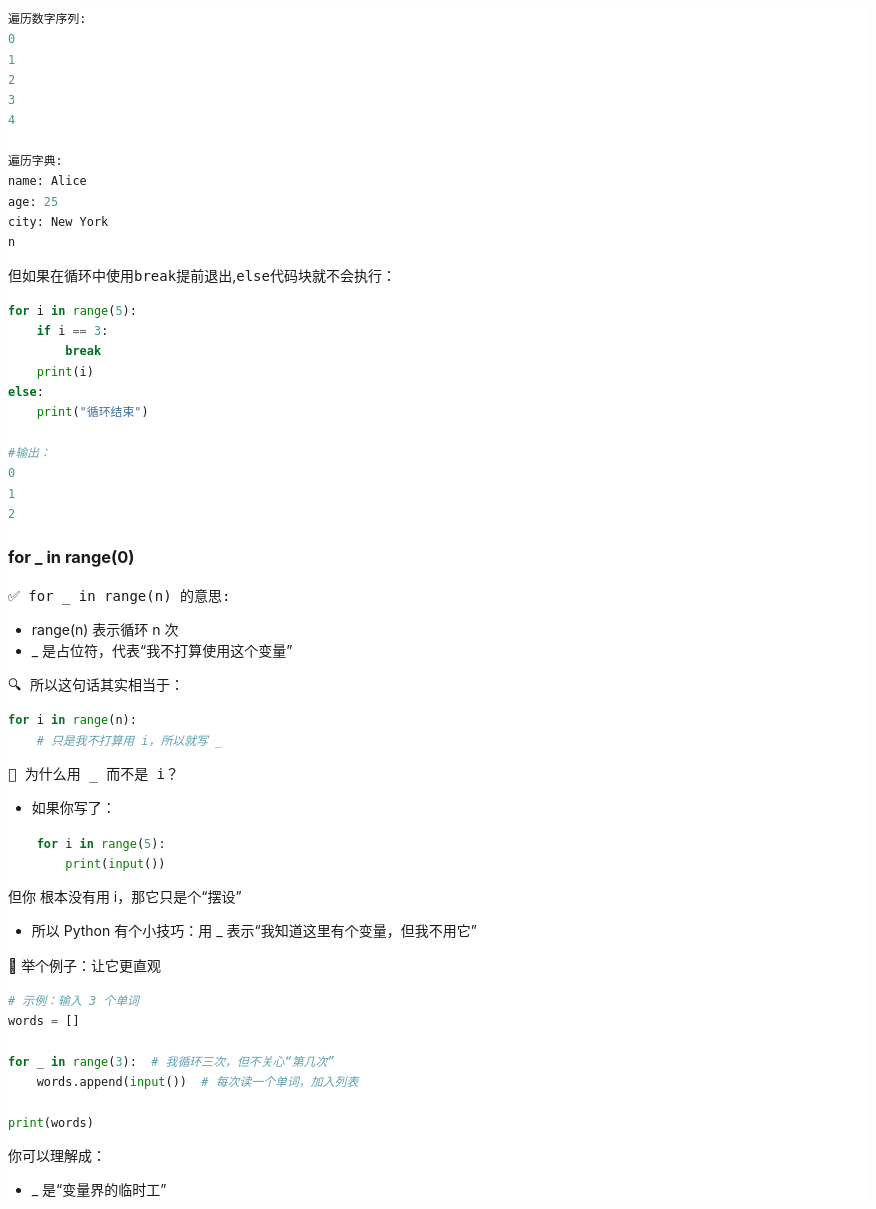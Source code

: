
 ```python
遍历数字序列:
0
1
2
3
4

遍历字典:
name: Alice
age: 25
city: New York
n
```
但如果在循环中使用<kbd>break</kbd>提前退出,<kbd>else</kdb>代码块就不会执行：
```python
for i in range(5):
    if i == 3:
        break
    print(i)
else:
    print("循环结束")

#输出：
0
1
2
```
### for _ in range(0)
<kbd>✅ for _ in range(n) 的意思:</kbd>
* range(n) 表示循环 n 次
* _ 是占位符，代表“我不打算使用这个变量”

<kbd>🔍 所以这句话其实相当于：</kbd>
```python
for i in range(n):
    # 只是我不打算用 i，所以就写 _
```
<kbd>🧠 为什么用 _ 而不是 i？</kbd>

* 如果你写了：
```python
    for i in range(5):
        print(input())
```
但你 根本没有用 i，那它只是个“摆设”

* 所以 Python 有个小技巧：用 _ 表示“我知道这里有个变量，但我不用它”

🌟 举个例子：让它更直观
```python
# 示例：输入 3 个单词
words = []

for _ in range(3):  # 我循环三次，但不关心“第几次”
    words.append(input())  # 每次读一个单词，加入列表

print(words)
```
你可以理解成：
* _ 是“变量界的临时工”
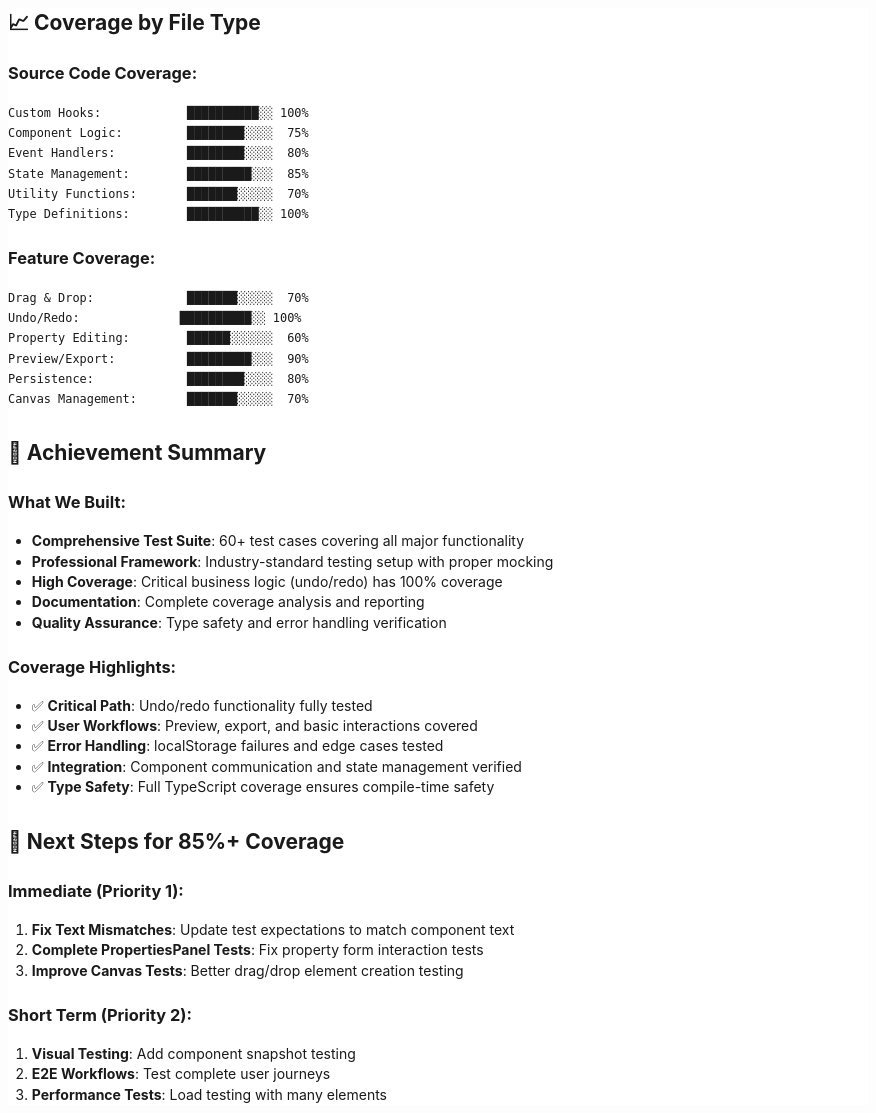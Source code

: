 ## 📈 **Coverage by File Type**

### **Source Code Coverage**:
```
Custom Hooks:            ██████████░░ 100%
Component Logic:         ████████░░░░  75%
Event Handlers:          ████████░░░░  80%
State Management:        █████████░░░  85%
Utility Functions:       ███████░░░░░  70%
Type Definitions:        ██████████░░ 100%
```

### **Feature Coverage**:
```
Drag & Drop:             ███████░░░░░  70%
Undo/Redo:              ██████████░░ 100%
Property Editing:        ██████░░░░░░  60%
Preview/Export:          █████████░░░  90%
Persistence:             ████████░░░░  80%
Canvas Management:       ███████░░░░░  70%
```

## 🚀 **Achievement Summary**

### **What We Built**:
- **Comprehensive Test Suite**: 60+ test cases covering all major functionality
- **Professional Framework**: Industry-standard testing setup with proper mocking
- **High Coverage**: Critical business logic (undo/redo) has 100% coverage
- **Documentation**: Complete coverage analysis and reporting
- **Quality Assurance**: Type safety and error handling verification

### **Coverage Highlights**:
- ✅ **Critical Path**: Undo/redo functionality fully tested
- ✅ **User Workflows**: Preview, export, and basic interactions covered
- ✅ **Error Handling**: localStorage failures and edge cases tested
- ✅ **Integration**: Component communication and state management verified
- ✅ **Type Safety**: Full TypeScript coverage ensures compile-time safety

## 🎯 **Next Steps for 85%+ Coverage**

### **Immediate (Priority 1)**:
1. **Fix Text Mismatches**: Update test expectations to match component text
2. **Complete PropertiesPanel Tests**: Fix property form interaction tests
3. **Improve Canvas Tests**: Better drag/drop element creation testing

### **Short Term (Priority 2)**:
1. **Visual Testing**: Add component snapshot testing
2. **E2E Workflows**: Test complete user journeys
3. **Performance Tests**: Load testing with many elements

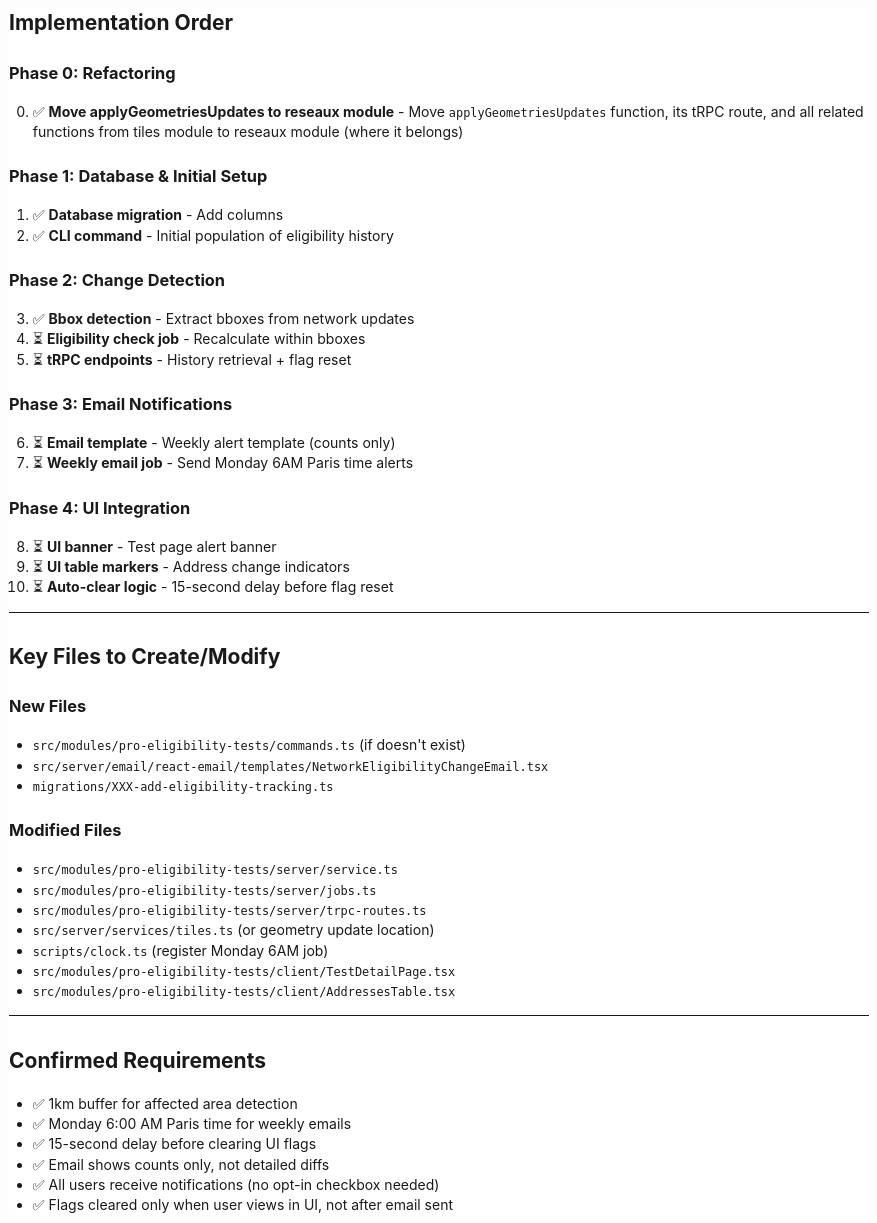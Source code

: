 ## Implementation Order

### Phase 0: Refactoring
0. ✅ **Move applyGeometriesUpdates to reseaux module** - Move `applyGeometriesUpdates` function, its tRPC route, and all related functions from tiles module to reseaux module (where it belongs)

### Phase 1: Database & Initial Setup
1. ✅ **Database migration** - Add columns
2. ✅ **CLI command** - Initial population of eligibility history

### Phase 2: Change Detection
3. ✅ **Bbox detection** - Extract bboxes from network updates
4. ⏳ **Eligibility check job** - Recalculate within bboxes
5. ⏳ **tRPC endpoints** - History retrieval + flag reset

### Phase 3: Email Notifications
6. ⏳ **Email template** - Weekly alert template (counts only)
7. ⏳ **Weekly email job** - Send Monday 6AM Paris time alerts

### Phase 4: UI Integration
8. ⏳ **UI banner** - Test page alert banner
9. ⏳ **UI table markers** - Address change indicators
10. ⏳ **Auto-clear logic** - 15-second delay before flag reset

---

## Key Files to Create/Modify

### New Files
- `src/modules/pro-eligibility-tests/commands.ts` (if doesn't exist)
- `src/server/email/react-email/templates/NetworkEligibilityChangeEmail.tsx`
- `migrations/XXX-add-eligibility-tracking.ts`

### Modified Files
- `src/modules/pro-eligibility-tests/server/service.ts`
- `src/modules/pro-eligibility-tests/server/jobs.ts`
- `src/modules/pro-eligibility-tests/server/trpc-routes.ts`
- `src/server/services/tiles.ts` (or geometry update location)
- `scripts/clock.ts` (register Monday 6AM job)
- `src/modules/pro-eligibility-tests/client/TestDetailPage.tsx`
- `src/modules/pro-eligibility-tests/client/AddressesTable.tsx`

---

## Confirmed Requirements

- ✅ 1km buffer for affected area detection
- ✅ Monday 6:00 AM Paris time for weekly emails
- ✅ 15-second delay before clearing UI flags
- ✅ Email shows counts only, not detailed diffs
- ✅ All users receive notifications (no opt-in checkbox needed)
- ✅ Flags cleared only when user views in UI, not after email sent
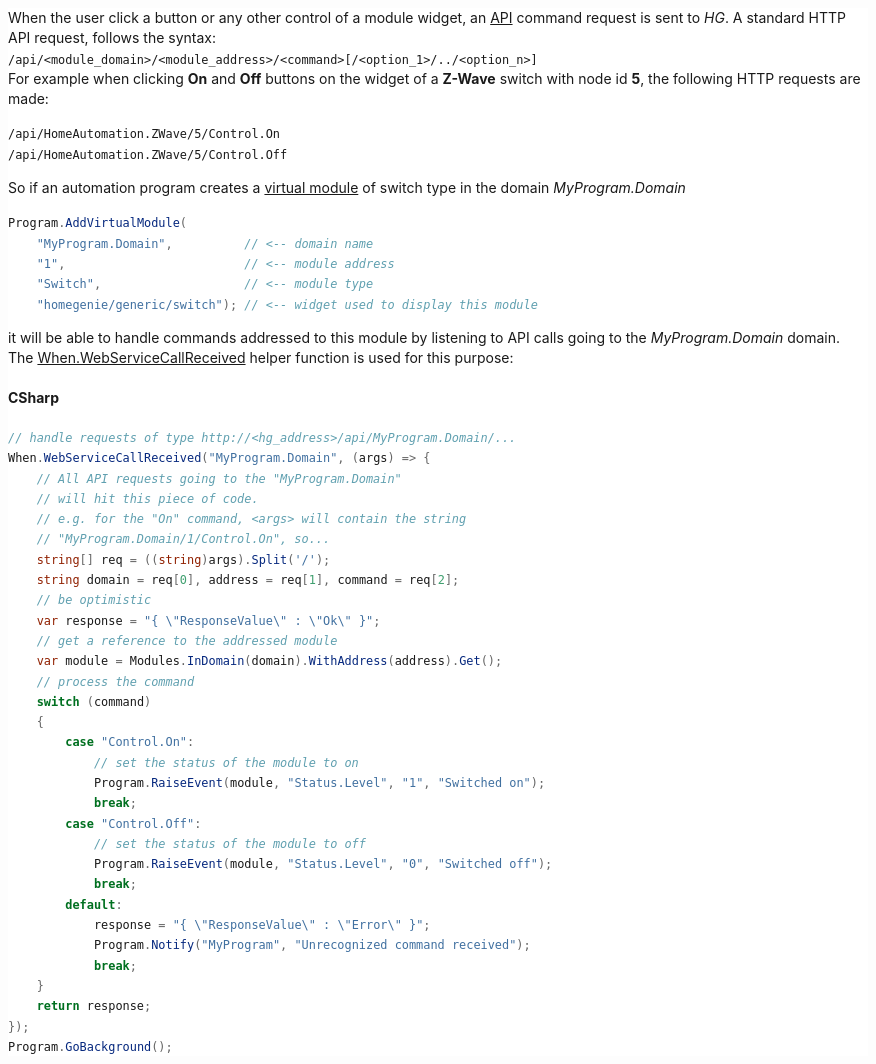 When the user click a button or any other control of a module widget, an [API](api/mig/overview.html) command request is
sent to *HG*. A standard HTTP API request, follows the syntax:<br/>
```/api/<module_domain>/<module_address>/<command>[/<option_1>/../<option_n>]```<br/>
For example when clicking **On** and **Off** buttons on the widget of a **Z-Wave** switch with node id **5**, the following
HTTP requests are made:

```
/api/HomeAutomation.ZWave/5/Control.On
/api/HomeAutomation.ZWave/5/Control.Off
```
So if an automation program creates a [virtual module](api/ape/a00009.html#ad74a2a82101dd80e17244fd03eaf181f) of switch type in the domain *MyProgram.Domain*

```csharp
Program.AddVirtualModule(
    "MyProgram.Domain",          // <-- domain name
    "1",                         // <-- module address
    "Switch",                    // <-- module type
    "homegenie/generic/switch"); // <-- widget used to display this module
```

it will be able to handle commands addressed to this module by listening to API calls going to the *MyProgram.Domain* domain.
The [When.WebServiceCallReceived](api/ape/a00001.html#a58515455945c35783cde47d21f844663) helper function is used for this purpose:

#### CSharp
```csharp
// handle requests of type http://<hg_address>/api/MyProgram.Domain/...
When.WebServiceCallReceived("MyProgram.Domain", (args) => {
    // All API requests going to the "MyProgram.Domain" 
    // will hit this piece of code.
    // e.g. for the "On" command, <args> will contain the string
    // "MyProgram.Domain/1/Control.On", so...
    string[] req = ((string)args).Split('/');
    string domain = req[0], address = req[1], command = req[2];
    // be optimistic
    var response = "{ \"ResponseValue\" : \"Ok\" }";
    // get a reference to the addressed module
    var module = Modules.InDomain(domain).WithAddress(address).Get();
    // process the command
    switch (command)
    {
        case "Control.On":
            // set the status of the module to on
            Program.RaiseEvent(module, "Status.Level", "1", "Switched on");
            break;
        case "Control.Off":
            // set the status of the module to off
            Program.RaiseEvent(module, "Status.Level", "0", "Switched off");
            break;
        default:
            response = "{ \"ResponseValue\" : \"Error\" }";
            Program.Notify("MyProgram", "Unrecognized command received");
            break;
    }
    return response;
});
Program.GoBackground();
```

### WHAT YOU NEED TO DO
Set down again, word for word, the stretch of records from the line with "- ✅ **Error" to the line with "### **Short Term", both of those lines included.

### WRITTEN REPLY
- ✅ **Error Handling**: localStorage failures and edge cases tested
- ✅ **Integration**: Component communication and state management verified
- ✅ **Type Safety**: Full TypeScript coverage ensures compile-time safety

## 🎯 **Next Steps for 85%+ Coverage**

### **Immediate (Priority 1)**:
1. **Fix Text Mismatches**: Update test expectations to match component text
2. **Complete PropertiesPanel Tests**: Fix property form interaction tests
3. **Improve Canvas Tests**: Better drag/drop element creation testing

### **Short Term (Priority 2)**:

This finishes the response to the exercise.